Modern cinema's poet laureates of working-class marginalization and spiritual crises, Jean-Pierre and Luc Dardenne are also bona fide motion-picture makers whose works bristle with the kind of propulsive thrust that would have had pure action pioneers like Raoul Walsh or Allan Dwan taking notes. By the time their rough-and-tumble fable The Kid with a Bike comes to its conclusion, the Belgian brothers have turned the screen into a veritable map of zigzagging activity in which the little red shirt zipping across the frame becomes a visual emblem as kinetic in its own way as the most vertiginous forms in Tony Scott's breathless technocratic canvases. The difference is that a restless stylist like Scott would have zeroed in on this red shirt mainly as an icon to be whipped around a larger design of color and movement, while the Dardennes, tough and ardent humanists with a fierce control of cinema, remain focused first and foremost on the character wearing it, and on the emotional turmoil besieging him.

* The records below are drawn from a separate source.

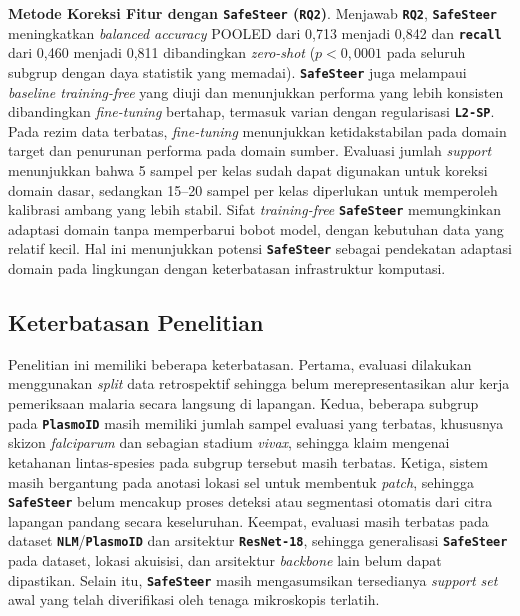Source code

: \documentclass[conference]{IEEEtran}
\newcommand{\nama}[1]{\textbf{\texttt{#1}}}
\newcommand{\myparagraph}[1]{\vspace{0.2cm}\noindent\textbf{#1}.}
\begin{document}
\myparagraph{Metode Koreksi Fitur dengan \nama{SafeSteer} (\nama{RQ2})}
Menjawab \nama{RQ2}, \nama{SafeSteer} meningkatkan \textit{balanced accuracy} POOLED dari 0,713 menjadi 0,842 dan \nama{recall} dari 0,460 menjadi 0,811 dibandingkan \textit{zero-shot} ($p<0{,}0001$ pada seluruh subgrup dengan daya statistik yang memadai). \nama{SafeSteer} juga melampaui \textit{baseline training-free} yang diuji dan menunjukkan performa yang lebih konsisten dibandingkan \textit{fine-tuning} bertahap, termasuk varian dengan regularisasi \nama{L2-SP}. Pada rezim data terbatas, \textit{fine-tuning} menunjukkan ketidakstabilan pada domain target dan penurunan performa pada domain sumber. Evaluasi jumlah \textit{support} menunjukkan bahwa 5 sampel per kelas sudah dapat digunakan untuk koreksi domain dasar, sedangkan 15--20 sampel per kelas diperlukan untuk memperoleh kalibrasi ambang yang lebih stabil.
Sifat \textit{training-free} \nama{SafeSteer} memungkinkan adaptasi domain tanpa memperbarui bobot model, dengan kebutuhan data yang relatif kecil. Hal ini menunjukkan potensi \nama{SafeSteer} sebagai pendekatan adaptasi domain pada lingkungan dengan keterbatasan infrastruktur komputasi.

\subsection{Keterbatasan Penelitian}
Penelitian ini memiliki beberapa keterbatasan. Pertama, evaluasi dilakukan menggunakan \textit{split} data retrospektif sehingga belum merepresentasikan alur kerja pemeriksaan malaria secara langsung di lapangan. Kedua, beberapa subgrup pada \nama{PlasmoID} masih memiliki jumlah sampel evaluasi yang terbatas, khususnya skizon \textit{falciparum} dan sebagian stadium \textit{vivax}, sehingga klaim mengenai ketahanan lintas-spesies pada subgrup tersebut masih terbatas. Ketiga, sistem masih bergantung pada anotasi lokasi sel untuk membentuk \textit{patch}, sehingga \nama{SafeSteer} belum mencakup proses deteksi atau segmentasi otomatis dari citra lapangan pandang secara keseluruhan. Keempat, evaluasi masih terbatas pada dataset \nama{NLM}/\nama{PlasmoID} dan arsitektur \nama{ResNet-18}, sehingga generalisasi \nama{SafeSteer} pada dataset, lokasi akuisisi, dan arsitektur \textit{backbone} lain belum dapat dipastikan. Selain itu, \nama{SafeSteer} masih mengasumsikan tersedianya \textit{support set} awal yang telah diverifikasi oleh tenaga mikroskopis terlatih.
\end{document}
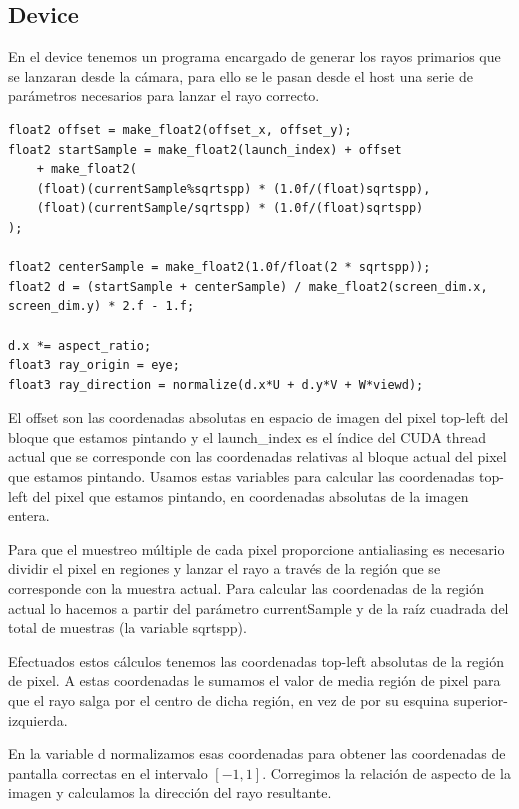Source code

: \clearpage

\subsection{Device}

En el device tenemos un programa encargado de generar los rayos primarios que se lanzaran desde la cámara, para ello se le pasan desde el host una serie de parámetros necesarios para lanzar el rayo correcto.

\begin{lstlisting}
float2 offset = make_float2(offset_x, offset_y);
float2 startSample = make_float2(launch_index) + offset 
	+ make_float2(
	(float)(currentSample%sqrtspp) * (1.0f/(float)sqrtspp),
	(float)(currentSample/sqrtspp) * (1.0f/(float)sqrtspp)
);

float2 centerSample = make_float2(1.0f/float(2 * sqrtspp));
float2 d = (startSample + centerSample) / make_float2(screen_dim.x, screen_dim.y) * 2.f - 1.f;

d.x *= aspect_ratio;
float3 ray_origin = eye;
float3 ray_direction = normalize(d.x*U + d.y*V + W*viewd);
\end{lstlisting}

El offset son las coordenadas absolutas en espacio de imagen del pixel top-left del bloque que estamos pintando y el launch\_index es el índice del CUDA thread actual que se corresponde con las coordenadas relativas al bloque actual del pixel que estamos pintando. Usamos estas variables para calcular las coordenadas top-left del pixel que estamos pintando, en coordenadas absolutas de la imagen entera.

\medskip

Para que el muestreo múltiple de cada pixel proporcione antialiasing es necesario dividir el pixel en regiones y lanzar el rayo a través de la región que se corresponde con la muestra actual. Para calcular las coordenadas de la región actual lo hacemos a partir del parámetro currentSample y de la raíz cuadrada del total de muestras (la variable sqrtspp).

\medskip

Efectuados estos cálculos tenemos las coordenadas top-left absolutas de la región de pixel. A estas coordenadas le sumamos el valor de media región de pixel para que el rayo salga por el centro de dicha región, en vez de por su esquina superior-izquierda.

\medskip

En la variable d normalizamos esas coordenadas para obtener las coordenadas de pantalla correctas en el intervalo $[-1, 1]$. Corregimos la relación de aspecto de la imagen y calculamos la dirección del rayo resultante.

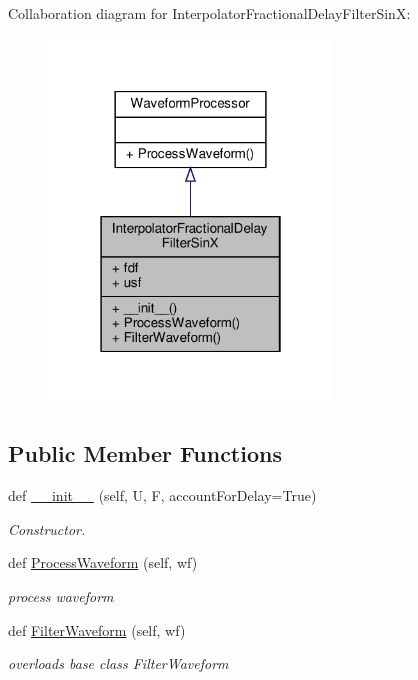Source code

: Collaboration diagram for Interpolator\+Fractional\+Delay\+Filter\+SinX\+:
\nopagebreak
\begin{figure}[H]
\begin{center}
\leavevmode
\includegraphics[width=214pt]{classSignalIntegrity_1_1TimeDomain_1_1Filters_1_1InterpolatorSinX_1_1InterpolatorFractionalDelayFilterSinX__coll__graph}
\end{center}
\end{figure}
\subsection*{Public Member Functions}
\begin{DoxyCompactItemize}
\item 
def \hyperlink{classSignalIntegrity_1_1TimeDomain_1_1Filters_1_1InterpolatorSinX_1_1InterpolatorFractionalDelayFilterSinX_a81150f52975e0ef244e215c5faf0291e}{\+\_\+\+\_\+init\+\_\+\+\_\+} (self, U, F, account\+For\+Delay=True)
\begin{DoxyCompactList}\small\item\em Constructor. \end{DoxyCompactList}\item 
def \hyperlink{classSignalIntegrity_1_1TimeDomain_1_1Filters_1_1InterpolatorSinX_1_1InterpolatorFractionalDelayFilterSinX_ae09bec195c9cb1d5819e73b7be169b11}{Process\+Waveform} (self, wf)
\begin{DoxyCompactList}\small\item\em process waveform \end{DoxyCompactList}\item 
def \hyperlink{classSignalIntegrity_1_1TimeDomain_1_1Filters_1_1InterpolatorSinX_1_1InterpolatorFractionalDelayFilterSinX_a84e73c18250ca4a61482f94ad61e735b}{Filter\+Waveform} (self, wf)
\begin{DoxyCompactList}\small\item\em overloads base class Filter\+Waveform \end{DoxyCompactList}\end{DoxyCompactItemize}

Per usual, the Dardennes introduce a conflict and jump right in, with subsequent details gradually illuminating the narrative. Thus we meet 11-year-old Cyril (Thomas Doret) in an orphanage office, clutching a telephone receiver as if hanging on to a life raft, with the camera (positioned at his height and close to his face) framing the adults around him as half-obscured torsos and disembodied voices. Despite the recordings he keeps reaching on the phone and the explanations the grown-ups keep repeating, Cyril resoundingly rejects the idea that his father has left him behind, instead embarking on an almost autistically single-minded search for the vanished parent and for his beloved bike. Breaking out of the orphanage, running in and out of corridors and climbing trees and fences, the young protagonist is like a half-feral critter whose nonstop motion barely conceals the fact that he's running in circles, propelled by sheer anger and confusion. It's fitting, then, that the film's first turning point arrives in a moment of abrupt stasis as the runaway boy finds himself desperately hugging a hairdresser named Samantha (Cécile De France) at a doctor's office. "You can hold on to me," she calmly says while counselors struggle to pry the impromptu pietà apart, "but not so tight."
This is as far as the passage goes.